Come diversi giornali hanno già osservato, mai come in questo caso la scelta del futuro capo dello Stato ha attirato l’attenzione del pubblico e dei partiti coinvolti, questi ultimi impegnati in una corsa contro il tempo per accaparrarsi il ruolo di kingmaker e ridefinire gli equilibri della legislatura. Al momento le uniche cose che sappiamo sono il rifiuto categorico (e irritato) di Sergio Mattarella per un secondo mandato, l’opzione Draghi spinta dall’opposizione, temuta dalla Lega e velatamente considerata dal segretario democratico, i movimenti del gruppo misto ed infine la candidatura kafkiana di Silvio Berlusconi.

Nel marasma che ne consegue, il dibattito sul Quirinale ha riaperto una questione irrisolta della politica italiana, e chissà se il primo cruccio del 2022 non possa essere proprio questo: in Italia si è tornati a parlare di presidenzialismo. A rompere gli indugi è stato per primo Giancarlo Giorgetti auspicando una soluzione gollista per le consultazioni di gennaio (“Draghi potrebbe guidare il convoglio anche dal Quirinale”), segue sul tema Giorgia Meloni che arriva all’ultimo giorno della kermesse di Atreju per rilanciare il vecchio cavallo di battaglia della destra italiana, la repubblica presidenziale, gongolando per l’appoggio dato dal giudice Sabino Cassese alla sua proposta di riforma costituzionale; dopodiché tocca al centrosinistra che coglie la palla al balzo per dire un secco no a questa soluzione, ma allo stesso tempo constatare la necessità di qualche aggiustamento (come vedremo gli esempi non mancano).

Per quanto suggestiva e complessa possa essere l’idea presidenzialista, prima di buttarci sulla fantapolitica bisogna fare chiarezza su determinati punti e capire cosa vogliono gli attori in gioco e quanto concreto ci sia dietro una prospettiva del genere. Andiamo con ordine.

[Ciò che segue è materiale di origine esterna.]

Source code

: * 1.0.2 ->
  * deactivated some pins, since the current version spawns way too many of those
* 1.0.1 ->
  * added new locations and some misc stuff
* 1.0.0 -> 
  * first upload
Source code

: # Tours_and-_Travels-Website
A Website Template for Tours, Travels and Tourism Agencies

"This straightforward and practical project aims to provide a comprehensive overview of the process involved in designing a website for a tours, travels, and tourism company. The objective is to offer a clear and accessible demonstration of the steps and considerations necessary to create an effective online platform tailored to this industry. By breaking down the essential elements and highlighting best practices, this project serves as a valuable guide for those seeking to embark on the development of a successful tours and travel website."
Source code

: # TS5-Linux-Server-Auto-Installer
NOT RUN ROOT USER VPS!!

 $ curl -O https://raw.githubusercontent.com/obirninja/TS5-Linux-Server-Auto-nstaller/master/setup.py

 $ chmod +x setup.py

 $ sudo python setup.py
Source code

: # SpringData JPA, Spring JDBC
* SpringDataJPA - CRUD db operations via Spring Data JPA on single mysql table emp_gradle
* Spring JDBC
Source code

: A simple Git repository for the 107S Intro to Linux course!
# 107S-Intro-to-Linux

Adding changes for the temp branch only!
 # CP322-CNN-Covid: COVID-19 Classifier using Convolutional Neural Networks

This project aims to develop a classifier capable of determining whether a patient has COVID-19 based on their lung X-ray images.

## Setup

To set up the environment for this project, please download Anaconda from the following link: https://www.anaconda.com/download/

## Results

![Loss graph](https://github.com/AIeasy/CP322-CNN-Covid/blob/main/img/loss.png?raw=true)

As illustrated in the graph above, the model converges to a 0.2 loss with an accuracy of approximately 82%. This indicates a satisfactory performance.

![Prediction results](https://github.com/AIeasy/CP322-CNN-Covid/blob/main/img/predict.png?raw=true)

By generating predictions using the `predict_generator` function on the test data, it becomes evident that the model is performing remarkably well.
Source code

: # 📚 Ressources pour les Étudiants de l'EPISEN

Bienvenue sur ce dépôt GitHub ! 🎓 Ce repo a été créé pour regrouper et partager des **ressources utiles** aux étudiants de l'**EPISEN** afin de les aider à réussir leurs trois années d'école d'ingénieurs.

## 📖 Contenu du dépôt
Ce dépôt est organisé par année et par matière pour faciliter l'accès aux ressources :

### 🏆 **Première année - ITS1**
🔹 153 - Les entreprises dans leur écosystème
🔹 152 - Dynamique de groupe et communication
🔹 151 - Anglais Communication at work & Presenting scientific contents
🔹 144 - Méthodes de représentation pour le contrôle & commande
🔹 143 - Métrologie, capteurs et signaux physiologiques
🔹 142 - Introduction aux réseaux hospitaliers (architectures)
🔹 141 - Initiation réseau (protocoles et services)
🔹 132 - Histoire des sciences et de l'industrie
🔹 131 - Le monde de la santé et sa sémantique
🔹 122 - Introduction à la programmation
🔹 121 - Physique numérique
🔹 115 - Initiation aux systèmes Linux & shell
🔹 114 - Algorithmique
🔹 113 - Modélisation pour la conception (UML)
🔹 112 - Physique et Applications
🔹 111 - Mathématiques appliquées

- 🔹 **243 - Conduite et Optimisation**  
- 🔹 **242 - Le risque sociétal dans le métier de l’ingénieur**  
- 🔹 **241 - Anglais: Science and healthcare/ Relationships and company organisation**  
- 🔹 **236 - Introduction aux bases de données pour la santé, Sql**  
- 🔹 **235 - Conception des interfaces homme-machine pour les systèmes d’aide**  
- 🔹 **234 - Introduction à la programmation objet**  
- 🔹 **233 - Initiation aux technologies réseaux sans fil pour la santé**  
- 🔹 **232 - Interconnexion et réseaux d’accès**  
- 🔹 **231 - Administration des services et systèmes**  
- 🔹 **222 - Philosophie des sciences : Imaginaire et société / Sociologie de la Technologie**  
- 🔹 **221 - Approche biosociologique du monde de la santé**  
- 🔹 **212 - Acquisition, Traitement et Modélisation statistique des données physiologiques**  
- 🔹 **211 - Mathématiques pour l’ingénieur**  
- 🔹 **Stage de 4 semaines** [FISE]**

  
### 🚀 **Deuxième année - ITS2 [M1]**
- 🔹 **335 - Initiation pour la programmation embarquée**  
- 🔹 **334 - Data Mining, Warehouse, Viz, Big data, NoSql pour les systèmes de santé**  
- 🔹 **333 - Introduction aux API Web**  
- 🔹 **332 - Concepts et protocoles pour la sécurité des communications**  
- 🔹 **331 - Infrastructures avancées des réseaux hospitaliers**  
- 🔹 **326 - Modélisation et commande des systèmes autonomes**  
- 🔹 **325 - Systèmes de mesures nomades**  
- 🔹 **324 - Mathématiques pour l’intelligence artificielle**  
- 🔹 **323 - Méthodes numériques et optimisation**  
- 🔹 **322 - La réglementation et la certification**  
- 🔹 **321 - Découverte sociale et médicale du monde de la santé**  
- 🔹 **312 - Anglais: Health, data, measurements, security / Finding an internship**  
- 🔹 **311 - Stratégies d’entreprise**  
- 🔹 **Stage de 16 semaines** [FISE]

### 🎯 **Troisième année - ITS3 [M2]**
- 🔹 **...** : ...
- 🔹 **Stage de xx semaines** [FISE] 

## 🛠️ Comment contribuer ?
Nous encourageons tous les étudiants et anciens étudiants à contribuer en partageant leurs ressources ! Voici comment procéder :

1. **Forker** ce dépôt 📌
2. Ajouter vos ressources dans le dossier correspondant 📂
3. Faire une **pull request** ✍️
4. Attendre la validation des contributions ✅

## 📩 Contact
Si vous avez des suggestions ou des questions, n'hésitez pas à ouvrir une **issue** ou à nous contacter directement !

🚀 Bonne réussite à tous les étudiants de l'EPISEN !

In Italia il termine presidenzialismo non indica mai qualcosa di definito, bensì una parola-calderone con cui indicare suggestioni e proposte diverse tra loro il cui unico filo conduttore è l’agognata stabilità dell’esecutivo, obiettivo di tutti e soluzione di nessuno.

Basti pensare alle proposte messe in campo dai partiti, confusi tra il duro e puro modello statunitense e il più presentabile semipresidenzialismo alla francese, divisi tra chi vorrebbe una semplice elezione diretta del presidente e chi vorrebbe un presidente del consiglio con funzioni di primo ministro. Più ci addentriamo nel particolare e meno si parla di presidenzialismo, al contrario si palesa il vero obiettivo che si vuole raggiungere.

La banalizzazione del termine è frutto del desiderio che su carta accomuna tutti gli schieramenti in gioco, il superamento del bicameralismo perfetto. Un punto di partenza obbligatorio per avviare una seria discussione in materia è mettere al centro questa questione, la modifica del rapporto tra le due camere, lasciando per un attimo da parte la proposta presidenzialista in favore di un argomento pragmatico e nei fatti più trasversale, condizione necessaria affinché qualsiasi modifica costituzionale venga almeno discussa prima ancora di essere applicata.

“Il bicameralismo perfetto è una follia” sosteneva nel 2013 l’attuale segretario del Pd Enrico Letta, oggi distratto da argomenti più abbordabili e ben riparato dal ruolo che si è ritagliato all’interno della maggioranza, eppure non è impensabile supporre che se il discorso prendesse questo indirizzo piuttosto che quello presidenziale le dinamiche sarebbero diverse. Le parole sono importanti. Posto ciò, mettere in campo una proposta simile, avviare un processo politico che cambi l’ordine costituzionale e porre le basi perché ciò avvenga è fattibile? Sì. È possibile farlo al momento? Assolutamente no.

I referendum del 2006 e del 2016, ben distanti dal concetto di presidenzialismo ma che a loro modo presupponevano quanto abbiamo discusso ora, sono l’esempio recente che la paternità politica di una modifica simile è il primo ostacolo per la sua realizzazione. La soluzione non può non partire da un governo tecnico sostenuto da ampissima maggioranza, un governo di unità nazionale con conseguente assemblea, la cui caratteristica più importante deve essere l’assenza di qualsiasi prospettiva politica conclusa la legislatura – da questo punto di vista, non sarà e non può essere Mario Draghi l’artefice di una modifica simile, sia per la natura politica della sua maggioranza che per la figura in sé del capo dell’esecutivo, la cui parabola istituzionale non si concluderà certo a gennaio.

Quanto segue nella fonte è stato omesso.